Vaccinia Protein F12 Has Structural Similarity to Kinesin Light Chain and Contains a Motor Binding Motif Required for Virion Export
Figure 4
Full length F12 is required for IEV transport.
(A) Illustration of HA-tagged F12 mutant proteins analysed. (B) HeLa cells were infected with vΔF12L at 5 pfu/cell and were transfected with plasmids encoding F12-HA at 2 h post infection. After 10 h cells were lysed and lysates were immunoblotted with anti-HA mAb. The blot was stripped and reprobed with anti-D8 mAb (a VACV protein) to confirm the equivalence of loading. (C, D) Rescue assay demonstrating that the full length F12-HA protein is required for the formation of cell surface virions and actin tails. HeLa cells were infected with vΔF12L-EGFPA5L at 5 pfu/cell for 2 h and then were transfected with plasmids expressing F12 for 10 h. Cells were stained with anti-B5 mAb (red) prior to fixation and staining with anti-HA mAb (cyan) and phalloidin (green).

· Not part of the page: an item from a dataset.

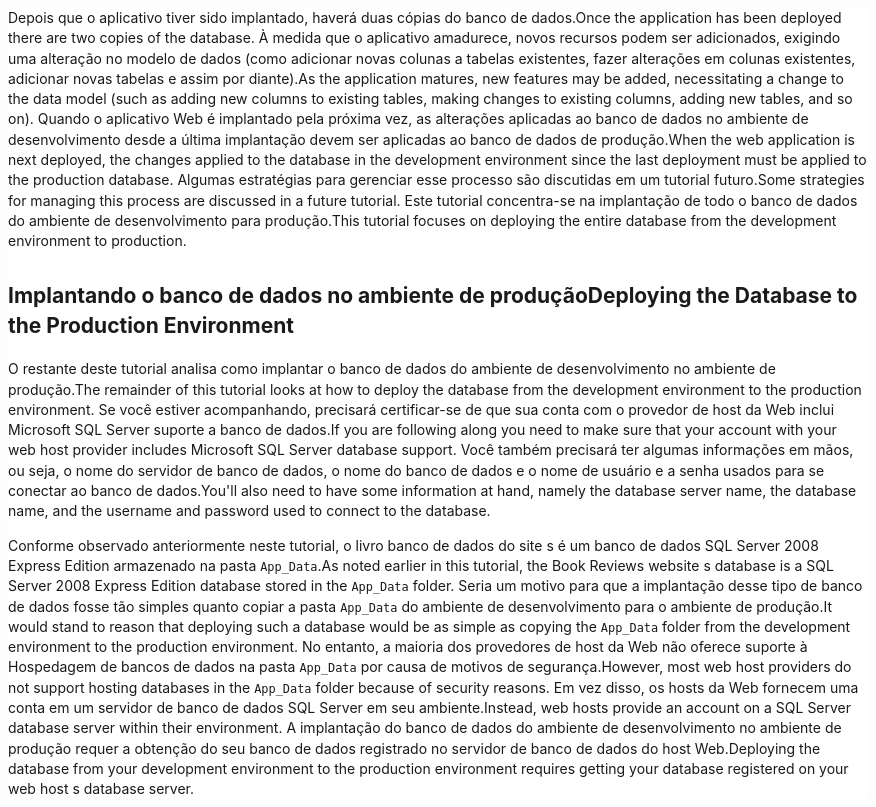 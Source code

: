 <span data-ttu-id="72e0e-163">Depois que o aplicativo tiver sido implantado, haverá duas cópias do banco de dados.</span><span class="sxs-lookup"><span data-stu-id="72e0e-163">Once the application has been deployed there are two copies of the database.</span></span> <span data-ttu-id="72e0e-164">À medida que o aplicativo amadurece, novos recursos podem ser adicionados, exigindo uma alteração no modelo de dados (como adicionar novas colunas a tabelas existentes, fazer alterações em colunas existentes, adicionar novas tabelas e assim por diante).</span><span class="sxs-lookup"><span data-stu-id="72e0e-164">As the application matures, new features may be added, necessitating a change to the data model (such as adding new columns to existing tables, making changes to existing columns, adding new tables, and so on).</span></span> <span data-ttu-id="72e0e-165">Quando o aplicativo Web é implantado pela próxima vez, as alterações aplicadas ao banco de dados no ambiente de desenvolvimento desde a última implantação devem ser aplicadas ao banco de dados de produção.</span><span class="sxs-lookup"><span data-stu-id="72e0e-165">When the web application is next deployed, the changes applied to the database in the development environment since the last deployment must be applied to the production database.</span></span> <span data-ttu-id="72e0e-166">Algumas estratégias para gerenciar esse processo são discutidas em um tutorial futuro.</span><span class="sxs-lookup"><span data-stu-id="72e0e-166">Some strategies for managing this process are discussed in a future tutorial.</span></span> <span data-ttu-id="72e0e-167">Este tutorial concentra-se na implantação de todo o banco de dados do ambiente de desenvolvimento para produção.</span><span class="sxs-lookup"><span data-stu-id="72e0e-167">This tutorial focuses on deploying the entire database from the development environment to production.</span></span>

## <a name="deploying-the-database-to-the-production-environment"></a><span data-ttu-id="72e0e-168">Implantando o banco de dados no ambiente de produção</span><span class="sxs-lookup"><span data-stu-id="72e0e-168">Deploying the Database to the Production Environment</span></span>

<span data-ttu-id="72e0e-169">O restante deste tutorial analisa como implantar o banco de dados do ambiente de desenvolvimento no ambiente de produção.</span><span class="sxs-lookup"><span data-stu-id="72e0e-169">The remainder of this tutorial looks at how to deploy the database from the development environment to the production environment.</span></span> <span data-ttu-id="72e0e-170">Se você estiver acompanhando, precisará certificar-se de que sua conta com o provedor de host da Web inclui Microsoft SQL Server suporte a banco de dados.</span><span class="sxs-lookup"><span data-stu-id="72e0e-170">If you are following along you need to make sure that your account with your web host provider includes Microsoft SQL Server database support.</span></span> <span data-ttu-id="72e0e-171">Você também precisará ter algumas informações em mãos, ou seja, o nome do servidor de banco de dados, o nome do banco de dados e o nome de usuário e a senha usados para se conectar ao banco de dados.</span><span class="sxs-lookup"><span data-stu-id="72e0e-171">You'll also need to have some information at hand, namely the database server name, the database name, and the username and password used to connect to the database.</span></span>

<span data-ttu-id="72e0e-172">Conforme observado anteriormente neste tutorial, o livro banco de dados do site s é um banco de dados SQL Server 2008 Express Edition armazenado na pasta `App_Data`.</span><span class="sxs-lookup"><span data-stu-id="72e0e-172">As noted earlier in this tutorial, the Book Reviews website s database is a SQL Server 2008 Express Edition database stored in the `App_Data` folder.</span></span> <span data-ttu-id="72e0e-173">Seria um motivo para que a implantação desse tipo de banco de dados fosse tão simples quanto copiar a pasta `App_Data` do ambiente de desenvolvimento para o ambiente de produção.</span><span class="sxs-lookup"><span data-stu-id="72e0e-173">It would stand to reason that deploying such a database would be as simple as copying the `App_Data` folder from the development environment to the production environment.</span></span> <span data-ttu-id="72e0e-174">No entanto, a maioria dos provedores de host da Web não oferece suporte à Hospedagem de bancos de dados na pasta `App_Data` por causa de motivos de segurança.</span><span class="sxs-lookup"><span data-stu-id="72e0e-174">However, most web host providers do not support hosting databases in the `App_Data` folder because of security reasons.</span></span> <span data-ttu-id="72e0e-175">Em vez disso, os hosts da Web fornecem uma conta em um servidor de banco de dados SQL Server em seu ambiente.</span><span class="sxs-lookup"><span data-stu-id="72e0e-175">Instead, web hosts provide an account on a SQL Server database server within their environment.</span></span> <span data-ttu-id="72e0e-176">A implantação do banco de dados do ambiente de desenvolvimento no ambiente de produção requer a obtenção do seu banco de dados registrado no servidor de banco de dados do host Web.</span><span class="sxs-lookup"><span data-stu-id="72e0e-176">Deploying the database from your development environment to the production environment requires getting your database registered on your web host s database server.</span></span>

Inset shows B5-positive virus-tipped actin tails. Loss of surface B5 labelling and actin tail formation in cells transfected with the F12-HA truncations demonstrated virions have not reached the cell surface. Actin tails were counted and data were expressed as the percentage of actin tails formed by each mutant compared to WT. Data are from a single experiment that is representative of three. (E) A36 is localised to vΔF12L IEV. Cells infected as in (C) were permeabilised and stained for A36 (red) or visualized for EGFP. The merged image shows A36-positive IEV particles (arrows). Scale bars C = 10 µm, E = 5 µm.